→ **Brief**: Across the records below, report how many lines include the word "final", stating the number alone.

[Extracted records]
'''

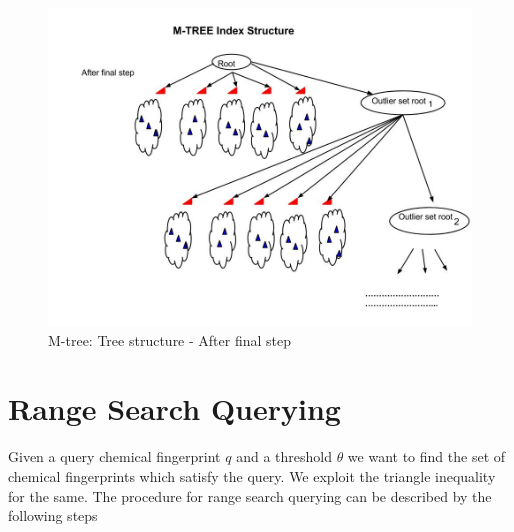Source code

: \begin{figure}[ht!]	
\centering
\includegraphics[width=1 \columnwidth]{img/image0e.jpg}
\caption{M-tree: Tree structure - After final step}
\label{fig: final step}
\end{figure}




\section{Range Search Querying}

Given a query chemical fingerprint $q$ and a threshold $\theta $ we want to find the set of chemical fingerprints which satisfy the query. We exploit the triangle inequality for the same. The procedure for range search querying can be described by the following steps\\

'''

→ **Response to this task**: 2